[Document images with source code]
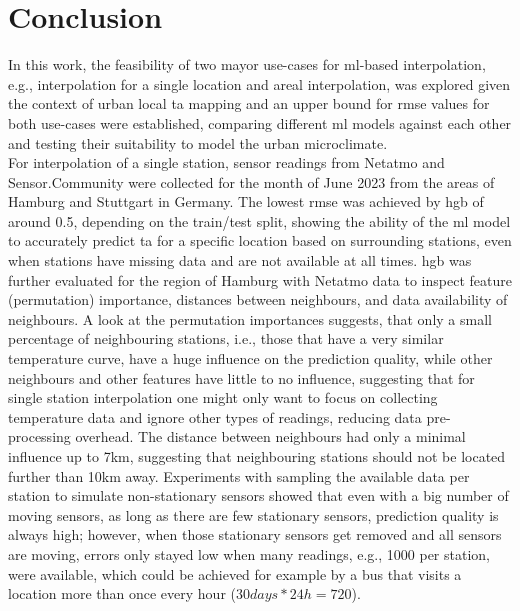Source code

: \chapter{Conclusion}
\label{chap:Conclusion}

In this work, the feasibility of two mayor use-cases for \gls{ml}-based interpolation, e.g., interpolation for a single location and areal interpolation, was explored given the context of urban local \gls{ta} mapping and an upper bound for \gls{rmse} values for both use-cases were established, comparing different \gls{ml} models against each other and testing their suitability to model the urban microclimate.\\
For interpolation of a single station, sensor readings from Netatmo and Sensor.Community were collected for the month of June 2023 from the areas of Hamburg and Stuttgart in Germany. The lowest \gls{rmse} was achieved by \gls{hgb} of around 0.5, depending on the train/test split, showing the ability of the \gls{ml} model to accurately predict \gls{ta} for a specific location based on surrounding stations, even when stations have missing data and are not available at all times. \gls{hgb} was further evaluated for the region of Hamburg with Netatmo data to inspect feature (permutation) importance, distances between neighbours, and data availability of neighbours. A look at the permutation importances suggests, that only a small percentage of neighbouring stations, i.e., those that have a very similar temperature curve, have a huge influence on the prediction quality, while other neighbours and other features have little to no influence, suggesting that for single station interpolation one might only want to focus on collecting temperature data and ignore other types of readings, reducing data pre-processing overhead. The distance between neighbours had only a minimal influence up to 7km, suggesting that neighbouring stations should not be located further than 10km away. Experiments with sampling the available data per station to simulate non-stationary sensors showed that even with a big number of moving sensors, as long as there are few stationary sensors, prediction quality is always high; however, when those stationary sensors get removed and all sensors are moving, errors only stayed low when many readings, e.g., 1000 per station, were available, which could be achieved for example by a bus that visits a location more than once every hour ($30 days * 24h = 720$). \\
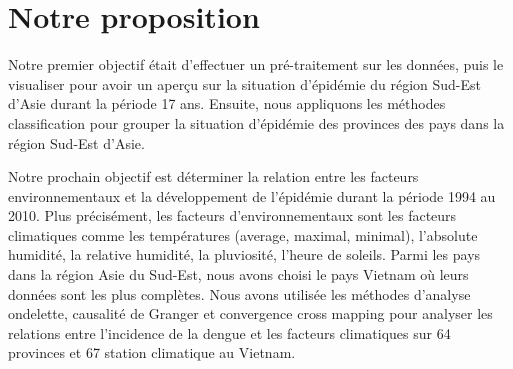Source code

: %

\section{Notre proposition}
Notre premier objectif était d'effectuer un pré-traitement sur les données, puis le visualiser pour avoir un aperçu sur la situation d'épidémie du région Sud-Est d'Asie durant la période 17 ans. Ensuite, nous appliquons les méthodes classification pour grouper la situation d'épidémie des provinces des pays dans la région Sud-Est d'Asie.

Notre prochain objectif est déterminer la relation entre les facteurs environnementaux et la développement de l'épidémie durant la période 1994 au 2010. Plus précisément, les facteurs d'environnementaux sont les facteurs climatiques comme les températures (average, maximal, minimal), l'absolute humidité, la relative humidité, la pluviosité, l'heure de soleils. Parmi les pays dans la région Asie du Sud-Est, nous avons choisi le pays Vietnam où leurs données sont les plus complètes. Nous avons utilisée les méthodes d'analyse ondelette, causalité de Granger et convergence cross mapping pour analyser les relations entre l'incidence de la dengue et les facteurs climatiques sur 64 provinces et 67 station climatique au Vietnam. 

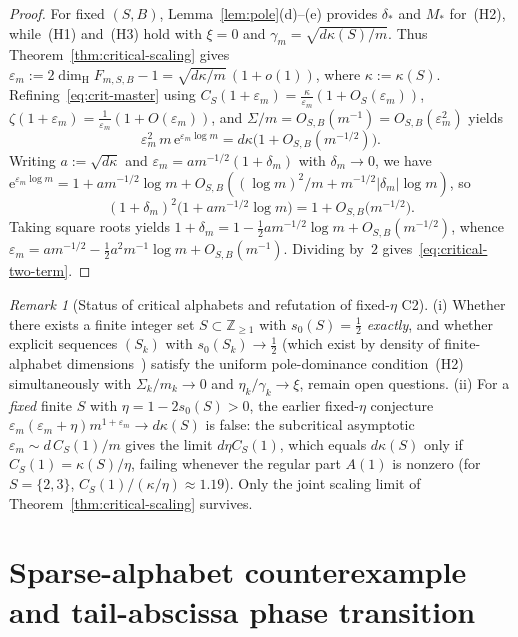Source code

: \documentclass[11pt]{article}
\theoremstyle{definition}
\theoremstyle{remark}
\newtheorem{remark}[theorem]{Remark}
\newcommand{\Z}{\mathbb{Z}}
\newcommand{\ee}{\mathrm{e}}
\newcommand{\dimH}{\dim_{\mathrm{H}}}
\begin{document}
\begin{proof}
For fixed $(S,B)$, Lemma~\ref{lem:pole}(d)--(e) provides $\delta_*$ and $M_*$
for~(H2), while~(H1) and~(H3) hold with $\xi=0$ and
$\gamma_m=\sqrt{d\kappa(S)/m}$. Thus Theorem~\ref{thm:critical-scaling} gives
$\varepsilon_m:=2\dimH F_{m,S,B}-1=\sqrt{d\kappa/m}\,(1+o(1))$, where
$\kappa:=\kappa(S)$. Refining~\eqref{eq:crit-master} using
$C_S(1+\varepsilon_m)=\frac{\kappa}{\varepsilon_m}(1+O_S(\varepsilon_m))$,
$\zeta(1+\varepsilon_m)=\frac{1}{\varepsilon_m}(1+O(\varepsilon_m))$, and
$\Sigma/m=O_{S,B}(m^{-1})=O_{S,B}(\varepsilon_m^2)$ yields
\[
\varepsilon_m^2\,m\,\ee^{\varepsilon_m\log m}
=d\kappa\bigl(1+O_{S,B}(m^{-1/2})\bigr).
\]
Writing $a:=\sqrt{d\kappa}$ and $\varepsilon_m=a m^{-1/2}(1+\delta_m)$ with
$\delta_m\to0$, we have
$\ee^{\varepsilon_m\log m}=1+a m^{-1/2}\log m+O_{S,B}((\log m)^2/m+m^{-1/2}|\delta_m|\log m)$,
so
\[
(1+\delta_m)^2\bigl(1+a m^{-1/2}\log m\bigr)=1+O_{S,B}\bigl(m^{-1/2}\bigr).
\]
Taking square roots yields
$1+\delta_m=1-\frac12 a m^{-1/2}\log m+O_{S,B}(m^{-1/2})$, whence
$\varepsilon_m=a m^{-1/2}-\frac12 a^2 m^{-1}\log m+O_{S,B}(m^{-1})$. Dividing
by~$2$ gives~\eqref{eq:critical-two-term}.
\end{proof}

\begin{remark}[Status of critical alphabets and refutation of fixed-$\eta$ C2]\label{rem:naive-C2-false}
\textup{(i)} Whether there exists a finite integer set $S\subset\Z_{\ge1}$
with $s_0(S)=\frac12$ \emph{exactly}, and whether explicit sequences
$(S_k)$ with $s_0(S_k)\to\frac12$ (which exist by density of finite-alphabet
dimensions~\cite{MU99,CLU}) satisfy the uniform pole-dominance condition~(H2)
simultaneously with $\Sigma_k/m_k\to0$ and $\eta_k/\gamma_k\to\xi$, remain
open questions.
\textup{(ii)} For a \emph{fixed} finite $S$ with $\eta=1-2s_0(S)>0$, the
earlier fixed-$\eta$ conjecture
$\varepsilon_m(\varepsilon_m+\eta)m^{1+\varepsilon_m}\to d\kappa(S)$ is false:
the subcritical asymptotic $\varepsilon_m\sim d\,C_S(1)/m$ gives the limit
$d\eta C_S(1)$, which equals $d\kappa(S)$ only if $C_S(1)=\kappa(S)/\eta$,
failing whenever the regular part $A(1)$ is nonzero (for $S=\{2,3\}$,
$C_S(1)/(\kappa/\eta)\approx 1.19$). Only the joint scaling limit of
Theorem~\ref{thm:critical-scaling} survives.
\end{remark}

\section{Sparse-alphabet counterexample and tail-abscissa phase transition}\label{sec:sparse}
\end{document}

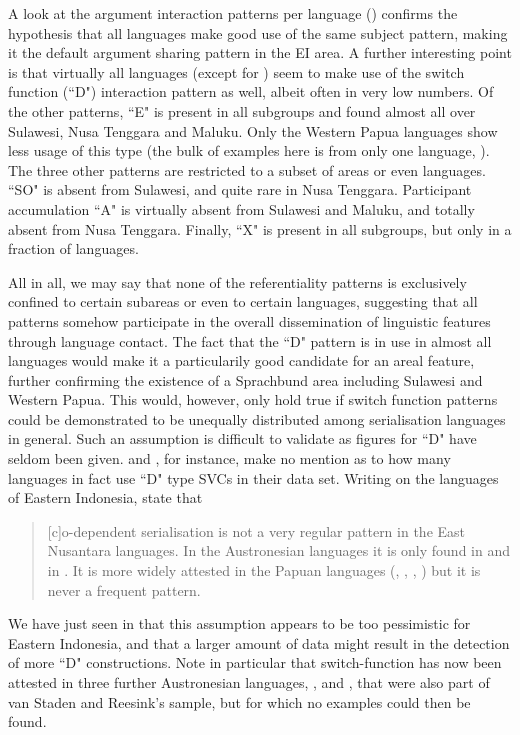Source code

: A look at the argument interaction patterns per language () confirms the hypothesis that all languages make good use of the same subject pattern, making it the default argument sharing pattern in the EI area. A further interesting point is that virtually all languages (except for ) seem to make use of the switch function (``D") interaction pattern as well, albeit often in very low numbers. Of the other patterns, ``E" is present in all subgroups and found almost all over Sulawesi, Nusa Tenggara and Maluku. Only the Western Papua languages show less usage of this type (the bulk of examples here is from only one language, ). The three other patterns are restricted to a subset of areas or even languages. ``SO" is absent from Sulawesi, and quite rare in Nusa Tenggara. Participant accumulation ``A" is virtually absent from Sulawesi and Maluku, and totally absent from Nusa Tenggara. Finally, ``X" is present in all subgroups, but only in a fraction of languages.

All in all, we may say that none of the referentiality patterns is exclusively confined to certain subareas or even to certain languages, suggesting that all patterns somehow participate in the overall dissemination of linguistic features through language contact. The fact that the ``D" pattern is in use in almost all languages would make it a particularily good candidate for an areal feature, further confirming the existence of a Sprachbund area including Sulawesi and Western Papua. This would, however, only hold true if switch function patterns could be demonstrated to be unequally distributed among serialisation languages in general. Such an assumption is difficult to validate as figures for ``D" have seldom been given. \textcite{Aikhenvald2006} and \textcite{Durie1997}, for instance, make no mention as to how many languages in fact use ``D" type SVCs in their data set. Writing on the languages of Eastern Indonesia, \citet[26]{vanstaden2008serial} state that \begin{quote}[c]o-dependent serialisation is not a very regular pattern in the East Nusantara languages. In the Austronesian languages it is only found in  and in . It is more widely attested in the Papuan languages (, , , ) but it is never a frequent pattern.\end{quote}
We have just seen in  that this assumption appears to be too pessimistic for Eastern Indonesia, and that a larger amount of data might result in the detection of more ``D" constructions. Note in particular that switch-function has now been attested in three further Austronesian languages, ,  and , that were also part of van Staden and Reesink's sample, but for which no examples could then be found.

__WHAT THE EXERCISE ASKS__:
How many of the lines above contain the word "épidémie"? Give the number alone.

__REPLY__:
2